If you are found to be eligible to participate in this study, you will be randomly assigned
(as in the toss of a coin) to 1 of 2 groups. Participants in Group 1 will receive a higher
dose of ATG by vein. Participants in Group 2 will receive a lower dose of ATG by vein. You
will have an equal chance of being in 1 of the 2 groups. Participants in both groups will
receive doses of ATG over 4-6 hours, 1 time a day every other day for a total of 3 doses.
During this study, you will be able to remain on steroids and any other drugs you may be
receiving for treatment of aGvHD (such as tacrolimus or cyclosporine). You will also have
blood drawn (about 1 teaspoon) to learn the effect of ATG on the lymphocytes.
You will be taken off this study, if the disease is stable as determined by the study
doctor, if the disease gets worse, or you experience any intolerable side effects.
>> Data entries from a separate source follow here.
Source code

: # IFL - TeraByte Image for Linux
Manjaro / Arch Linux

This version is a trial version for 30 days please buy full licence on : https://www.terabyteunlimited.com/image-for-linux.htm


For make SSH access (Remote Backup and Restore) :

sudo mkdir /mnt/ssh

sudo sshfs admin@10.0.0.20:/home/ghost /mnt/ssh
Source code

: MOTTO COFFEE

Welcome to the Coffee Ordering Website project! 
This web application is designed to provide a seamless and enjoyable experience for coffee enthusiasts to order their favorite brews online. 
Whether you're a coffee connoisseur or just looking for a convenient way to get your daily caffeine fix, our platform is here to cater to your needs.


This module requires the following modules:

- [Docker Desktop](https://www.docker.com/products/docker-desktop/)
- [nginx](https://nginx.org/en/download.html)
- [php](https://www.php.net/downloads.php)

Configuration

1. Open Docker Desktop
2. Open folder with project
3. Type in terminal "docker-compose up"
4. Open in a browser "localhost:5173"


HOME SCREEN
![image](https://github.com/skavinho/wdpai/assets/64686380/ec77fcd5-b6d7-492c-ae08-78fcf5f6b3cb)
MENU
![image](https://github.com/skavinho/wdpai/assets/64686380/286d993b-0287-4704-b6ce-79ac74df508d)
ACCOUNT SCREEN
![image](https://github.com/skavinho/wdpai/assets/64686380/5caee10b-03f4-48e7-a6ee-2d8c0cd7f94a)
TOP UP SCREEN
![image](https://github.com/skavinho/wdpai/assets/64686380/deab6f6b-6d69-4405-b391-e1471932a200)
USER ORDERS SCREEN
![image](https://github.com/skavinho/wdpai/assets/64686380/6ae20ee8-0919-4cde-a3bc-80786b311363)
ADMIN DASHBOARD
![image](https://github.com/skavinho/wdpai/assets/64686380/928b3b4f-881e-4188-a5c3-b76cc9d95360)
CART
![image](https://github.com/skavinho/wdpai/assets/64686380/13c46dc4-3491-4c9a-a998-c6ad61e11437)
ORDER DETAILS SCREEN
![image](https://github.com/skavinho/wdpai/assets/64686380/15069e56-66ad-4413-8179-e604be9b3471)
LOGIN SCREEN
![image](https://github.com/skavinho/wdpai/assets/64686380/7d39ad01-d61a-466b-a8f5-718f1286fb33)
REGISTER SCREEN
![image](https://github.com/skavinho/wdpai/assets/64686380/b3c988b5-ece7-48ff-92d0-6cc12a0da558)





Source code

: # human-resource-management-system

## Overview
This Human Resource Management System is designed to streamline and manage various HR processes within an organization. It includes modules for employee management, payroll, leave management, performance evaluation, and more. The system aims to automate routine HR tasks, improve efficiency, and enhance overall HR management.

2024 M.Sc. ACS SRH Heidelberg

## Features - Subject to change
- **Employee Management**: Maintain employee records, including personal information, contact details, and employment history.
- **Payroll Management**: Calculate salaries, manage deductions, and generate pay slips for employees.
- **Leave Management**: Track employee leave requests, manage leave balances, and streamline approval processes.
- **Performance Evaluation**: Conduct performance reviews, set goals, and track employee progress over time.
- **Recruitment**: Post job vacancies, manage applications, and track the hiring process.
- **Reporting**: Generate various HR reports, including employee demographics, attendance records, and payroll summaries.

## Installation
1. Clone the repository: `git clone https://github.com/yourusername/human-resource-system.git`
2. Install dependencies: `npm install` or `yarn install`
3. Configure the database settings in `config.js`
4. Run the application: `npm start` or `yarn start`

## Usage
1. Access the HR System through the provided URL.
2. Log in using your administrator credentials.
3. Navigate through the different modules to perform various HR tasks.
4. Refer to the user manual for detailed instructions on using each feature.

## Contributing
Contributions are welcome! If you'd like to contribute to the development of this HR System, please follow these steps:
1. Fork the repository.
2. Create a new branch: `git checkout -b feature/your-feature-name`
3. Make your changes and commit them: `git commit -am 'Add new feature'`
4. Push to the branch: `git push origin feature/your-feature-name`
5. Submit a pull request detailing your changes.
If you
are taken off this study, your study doctor will discuss other treatment options with you.
After you finish receiving the study medication, you will come to the clinic at regularly
scheduled follow-up visits. At first, you will be seen in the clinic once a week for 1
month. You will also have additional blood drawn (about 2 teaspoons) for biomarker testing
(testing that looks at how the drug is working in your body). After the first month of
follow-up visits, you will come in for visits every other week while you are on this study,
which will continue until you have at least 2 consecutive (back to back) evaluations of the
disease status to see if the disease is stable.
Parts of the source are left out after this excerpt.